I speak from experience. I once worked on the Enterprise Application Integration UML profile, which has recently been ratified as a standard by the OMG. The game here was to find a way of expressing the concepts you wanted, using UML diagrams decorated with stereotypes and trying to align with semantics of diagrams as best you could. It boiled down to trying to find a way of expressing your models in a UML modelling tool, at first to visualize them, and then, if you were brave enough, to get hold of the XMI and generate code from them. So in the EAI profile, we bastardized class diagrams to define component types (including using classes to define kinds of port), and object diagrams were used to define the insides of composite components, by representing the components and ports as objects, and wires as links. Now, you can hardly say that this follows the "standard" semantics of UML class diagrams and object diagrams.

 

And this gets to the heart of the matter. People are using UML to express domain-specific models, not because it is the best tool for the job, but because it saves them having to build their own visual modelling tool (which they perceive as something requiring a great deal of specialist expertise). And provided they can get their models into an XML format (XMI), however ugly that is, they can at least access them for code generation and the like.

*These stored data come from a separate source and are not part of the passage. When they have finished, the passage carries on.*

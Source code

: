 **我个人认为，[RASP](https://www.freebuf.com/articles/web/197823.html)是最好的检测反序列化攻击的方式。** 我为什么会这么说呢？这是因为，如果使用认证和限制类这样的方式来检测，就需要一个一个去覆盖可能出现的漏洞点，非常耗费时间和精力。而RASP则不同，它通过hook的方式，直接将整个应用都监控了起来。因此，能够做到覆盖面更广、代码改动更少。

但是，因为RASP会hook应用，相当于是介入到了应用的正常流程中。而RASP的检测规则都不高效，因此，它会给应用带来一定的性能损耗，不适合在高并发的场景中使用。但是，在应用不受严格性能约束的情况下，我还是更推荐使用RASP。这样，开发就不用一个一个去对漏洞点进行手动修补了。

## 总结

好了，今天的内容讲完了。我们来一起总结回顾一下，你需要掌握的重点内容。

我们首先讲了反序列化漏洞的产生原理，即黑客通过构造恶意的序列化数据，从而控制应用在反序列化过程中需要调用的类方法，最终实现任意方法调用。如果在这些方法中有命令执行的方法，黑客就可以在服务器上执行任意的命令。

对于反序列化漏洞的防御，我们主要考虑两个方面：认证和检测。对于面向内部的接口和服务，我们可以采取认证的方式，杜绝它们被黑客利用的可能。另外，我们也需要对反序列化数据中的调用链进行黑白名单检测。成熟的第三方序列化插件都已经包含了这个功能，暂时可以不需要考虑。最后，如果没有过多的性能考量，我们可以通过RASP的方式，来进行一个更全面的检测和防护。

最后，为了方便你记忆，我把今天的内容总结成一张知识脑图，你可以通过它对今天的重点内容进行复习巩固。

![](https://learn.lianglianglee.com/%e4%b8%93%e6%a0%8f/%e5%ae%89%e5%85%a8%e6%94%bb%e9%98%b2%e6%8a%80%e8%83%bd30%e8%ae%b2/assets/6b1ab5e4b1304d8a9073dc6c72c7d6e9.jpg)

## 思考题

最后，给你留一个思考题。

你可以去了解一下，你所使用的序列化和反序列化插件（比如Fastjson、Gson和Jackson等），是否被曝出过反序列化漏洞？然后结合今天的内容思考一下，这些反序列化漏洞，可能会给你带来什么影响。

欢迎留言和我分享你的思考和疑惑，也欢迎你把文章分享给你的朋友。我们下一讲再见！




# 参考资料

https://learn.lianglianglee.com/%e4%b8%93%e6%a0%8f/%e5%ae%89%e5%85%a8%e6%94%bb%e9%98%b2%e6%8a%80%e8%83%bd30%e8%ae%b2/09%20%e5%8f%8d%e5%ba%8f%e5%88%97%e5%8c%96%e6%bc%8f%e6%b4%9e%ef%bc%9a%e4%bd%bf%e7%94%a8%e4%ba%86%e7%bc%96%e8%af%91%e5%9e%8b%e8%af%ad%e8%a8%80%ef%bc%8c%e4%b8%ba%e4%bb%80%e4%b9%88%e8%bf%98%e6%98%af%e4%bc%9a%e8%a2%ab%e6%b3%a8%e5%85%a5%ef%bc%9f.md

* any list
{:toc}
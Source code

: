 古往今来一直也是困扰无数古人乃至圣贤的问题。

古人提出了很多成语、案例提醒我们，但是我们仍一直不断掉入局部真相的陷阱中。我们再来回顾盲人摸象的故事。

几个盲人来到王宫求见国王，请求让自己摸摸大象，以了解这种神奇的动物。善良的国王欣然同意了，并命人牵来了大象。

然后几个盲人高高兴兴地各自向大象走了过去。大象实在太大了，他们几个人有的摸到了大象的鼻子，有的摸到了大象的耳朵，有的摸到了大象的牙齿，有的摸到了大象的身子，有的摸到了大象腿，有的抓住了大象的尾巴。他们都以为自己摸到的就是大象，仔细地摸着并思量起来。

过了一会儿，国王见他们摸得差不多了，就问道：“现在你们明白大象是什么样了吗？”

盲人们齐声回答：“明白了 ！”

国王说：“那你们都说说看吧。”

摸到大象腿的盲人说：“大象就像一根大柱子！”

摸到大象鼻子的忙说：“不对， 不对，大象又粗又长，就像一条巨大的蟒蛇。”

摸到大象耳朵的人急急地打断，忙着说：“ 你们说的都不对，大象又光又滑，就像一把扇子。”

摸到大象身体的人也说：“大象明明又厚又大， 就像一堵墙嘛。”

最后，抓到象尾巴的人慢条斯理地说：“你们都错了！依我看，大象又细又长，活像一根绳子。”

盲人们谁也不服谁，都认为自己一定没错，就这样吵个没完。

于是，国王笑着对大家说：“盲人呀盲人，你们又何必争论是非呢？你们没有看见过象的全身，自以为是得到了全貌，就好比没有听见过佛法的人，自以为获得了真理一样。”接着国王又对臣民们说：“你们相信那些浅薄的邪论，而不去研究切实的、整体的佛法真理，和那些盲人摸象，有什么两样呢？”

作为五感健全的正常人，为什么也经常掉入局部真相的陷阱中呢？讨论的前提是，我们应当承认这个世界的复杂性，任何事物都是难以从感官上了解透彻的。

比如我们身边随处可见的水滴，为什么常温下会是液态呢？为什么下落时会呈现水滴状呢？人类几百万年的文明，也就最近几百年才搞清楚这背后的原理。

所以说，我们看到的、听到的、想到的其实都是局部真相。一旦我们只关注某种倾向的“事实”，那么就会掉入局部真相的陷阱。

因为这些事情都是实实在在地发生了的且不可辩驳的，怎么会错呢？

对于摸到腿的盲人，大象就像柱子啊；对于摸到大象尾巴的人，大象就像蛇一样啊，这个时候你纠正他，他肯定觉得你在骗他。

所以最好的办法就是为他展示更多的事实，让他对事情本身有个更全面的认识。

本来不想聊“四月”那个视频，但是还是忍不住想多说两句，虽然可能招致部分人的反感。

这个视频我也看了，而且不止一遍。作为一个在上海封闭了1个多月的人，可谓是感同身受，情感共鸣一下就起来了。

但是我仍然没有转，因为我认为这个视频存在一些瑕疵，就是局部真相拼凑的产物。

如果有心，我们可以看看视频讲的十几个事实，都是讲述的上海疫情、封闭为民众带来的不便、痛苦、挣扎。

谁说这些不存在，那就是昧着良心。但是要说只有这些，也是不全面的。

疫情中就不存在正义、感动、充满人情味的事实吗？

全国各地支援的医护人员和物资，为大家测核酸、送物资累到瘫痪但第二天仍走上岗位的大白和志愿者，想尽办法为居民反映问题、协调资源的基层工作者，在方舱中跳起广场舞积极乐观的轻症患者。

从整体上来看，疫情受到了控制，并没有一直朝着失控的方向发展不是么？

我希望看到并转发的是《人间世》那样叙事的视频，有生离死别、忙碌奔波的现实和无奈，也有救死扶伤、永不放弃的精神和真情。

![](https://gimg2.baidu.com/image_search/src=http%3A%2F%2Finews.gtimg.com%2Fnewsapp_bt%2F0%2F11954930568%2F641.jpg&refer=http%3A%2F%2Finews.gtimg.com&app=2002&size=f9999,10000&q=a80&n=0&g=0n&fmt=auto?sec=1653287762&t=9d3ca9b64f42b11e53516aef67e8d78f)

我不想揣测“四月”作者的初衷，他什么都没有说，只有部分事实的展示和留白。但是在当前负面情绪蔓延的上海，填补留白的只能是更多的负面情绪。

Of course, people can use XML for this as well, provided they don't care about seeing their models through diagrams, and they are prepared to edit XML directly.

 

So, rather than trying to force everyone to use UML tools, we should be making it easy for people to build their own designers for languages tailored to work within a particular domain or organization's process, not forgetting that these languages will often be graphical and that we'll want to get at and manipulate the models programmatically. And this does not preclude vendors building richer designers to support those (often horizontal) domains where it is perceived that the additional investment in coding is worthwhile. Indeed, Microsoft are releasing some designers in this category with the next release of Visual Studio.